Turkish-Russian relations have been "heated" in recent decades, as Ankara has distanced itself from its Western allies. Turkey, wanting to show that it is pursuing its own foreign policy (independent of the West), has been cooperating with countries such as China, Iran and Russia.

However, Turkey also had good relations with Ukraine and supplied Ukraine with some Bayraktar drones before the war. "Turkey helped conclude a grain deal that allowed grain to leave Ukraine and not be blocked by Russia," jpost reported.

However, the naval war in the Black Sea has intensified recently as Ukraine has been hitting Russian navy ships with drones. Russia in turn is threatening merchant ships trading with Ukraine. 

"Turkish Foreign Minister Hakan Fidan met with Ukrainian President Volodymyr Zelensky on Friday to discuss the agreement, as well as his peace formula for ending the war with Russia. Earlier on Monday, TASS news agency reported that, Fidan will also meet with his Russian counterpart Sergei Lavrov in Moscow, most likely before Erdogan and Putin meet. Putin told Erdogan in a phone call on August 2 that Moscow was ready to return to the Black Sea grain deal as soon as possible," Turkey's pro-government Daily Sabah reported. 

To note, Erdogan and Putin will meet for the first time since Turkey's elections in May.

In addition, Turkey and Russia are working on agreements on Syria.

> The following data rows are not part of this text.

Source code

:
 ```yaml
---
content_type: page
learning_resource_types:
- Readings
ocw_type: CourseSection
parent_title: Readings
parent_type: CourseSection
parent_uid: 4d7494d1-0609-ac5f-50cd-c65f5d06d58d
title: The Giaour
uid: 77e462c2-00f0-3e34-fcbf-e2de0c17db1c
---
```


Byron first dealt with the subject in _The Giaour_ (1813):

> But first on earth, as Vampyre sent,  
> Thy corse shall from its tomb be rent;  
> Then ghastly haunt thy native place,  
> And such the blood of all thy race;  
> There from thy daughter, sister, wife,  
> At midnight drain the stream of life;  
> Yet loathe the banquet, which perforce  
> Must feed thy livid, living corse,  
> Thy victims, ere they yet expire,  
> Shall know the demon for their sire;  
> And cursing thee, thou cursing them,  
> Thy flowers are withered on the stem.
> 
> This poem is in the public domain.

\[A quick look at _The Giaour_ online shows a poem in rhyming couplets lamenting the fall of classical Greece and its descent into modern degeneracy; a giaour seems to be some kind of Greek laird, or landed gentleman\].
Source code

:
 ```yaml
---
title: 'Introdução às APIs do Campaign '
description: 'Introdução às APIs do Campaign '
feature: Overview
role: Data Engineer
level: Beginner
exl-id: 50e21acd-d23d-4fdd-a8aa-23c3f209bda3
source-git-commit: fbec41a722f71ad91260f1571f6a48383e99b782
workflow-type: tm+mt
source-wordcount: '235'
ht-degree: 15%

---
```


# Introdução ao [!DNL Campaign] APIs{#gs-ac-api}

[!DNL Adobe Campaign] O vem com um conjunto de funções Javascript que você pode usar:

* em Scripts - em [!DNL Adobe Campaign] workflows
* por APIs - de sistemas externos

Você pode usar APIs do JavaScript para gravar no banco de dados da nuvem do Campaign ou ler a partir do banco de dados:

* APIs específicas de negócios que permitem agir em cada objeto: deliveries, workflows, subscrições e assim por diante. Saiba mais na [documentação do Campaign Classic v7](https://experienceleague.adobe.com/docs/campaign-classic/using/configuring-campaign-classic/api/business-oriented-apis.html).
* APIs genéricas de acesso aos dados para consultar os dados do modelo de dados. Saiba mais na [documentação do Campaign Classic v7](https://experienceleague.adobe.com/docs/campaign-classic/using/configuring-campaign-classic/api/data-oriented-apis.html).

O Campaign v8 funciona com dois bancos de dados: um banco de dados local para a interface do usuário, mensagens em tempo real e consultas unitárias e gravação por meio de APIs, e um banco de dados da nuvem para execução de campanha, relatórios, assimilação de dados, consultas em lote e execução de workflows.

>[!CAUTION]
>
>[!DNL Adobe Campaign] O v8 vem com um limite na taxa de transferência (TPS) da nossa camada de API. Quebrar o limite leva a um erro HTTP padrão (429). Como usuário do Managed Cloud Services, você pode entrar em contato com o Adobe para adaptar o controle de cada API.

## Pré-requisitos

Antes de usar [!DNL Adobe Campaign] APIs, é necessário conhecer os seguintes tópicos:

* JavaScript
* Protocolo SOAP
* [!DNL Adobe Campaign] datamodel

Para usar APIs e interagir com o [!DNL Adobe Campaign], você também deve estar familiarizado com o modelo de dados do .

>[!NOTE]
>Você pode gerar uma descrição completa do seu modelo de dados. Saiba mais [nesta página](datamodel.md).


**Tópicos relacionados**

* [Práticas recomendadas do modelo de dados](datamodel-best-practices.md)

Russia supports the Syrian regime while Turkey has supported some Syrian rebels in the past. Both countries oppose the US presence in Syria.

In addition, Putin will travel to China in October for a Belt and Road Forum, reports said. This will be an important trip and he is expected to meet with the leader of China. This comes after the BRICS group of countries met in South Africa and although Russia is part of BRICS, Putin was noticeably absent.

Nevertheless, China and Russia are using the BRICS to try to carve out a new world order that will challenge the US-led world order anchored in the West.

Putin also told Indian Prime Minister Narendra Modi that he will not attend the G20 summit in Delhi next month, the BBC reported on Wednesday (India is hosting this year's summit on 9 and 10 September). Russian Foreign Minister Sergei Lavrov will attend the summit on Putin's behalf.

Between BRICS, the G20 and Erdogan's meeting, Russia is clearly making "a play" to revive its role in the world. It is plausible that, Erdogan's meeting may lead to the signing or discussion of other agreements. Some of these may be reported by the media, but some may be secret and may involve deals in Syria or on other states of influence. Both Turkey and Russia have strong interests in Africa and other areas in which they work together.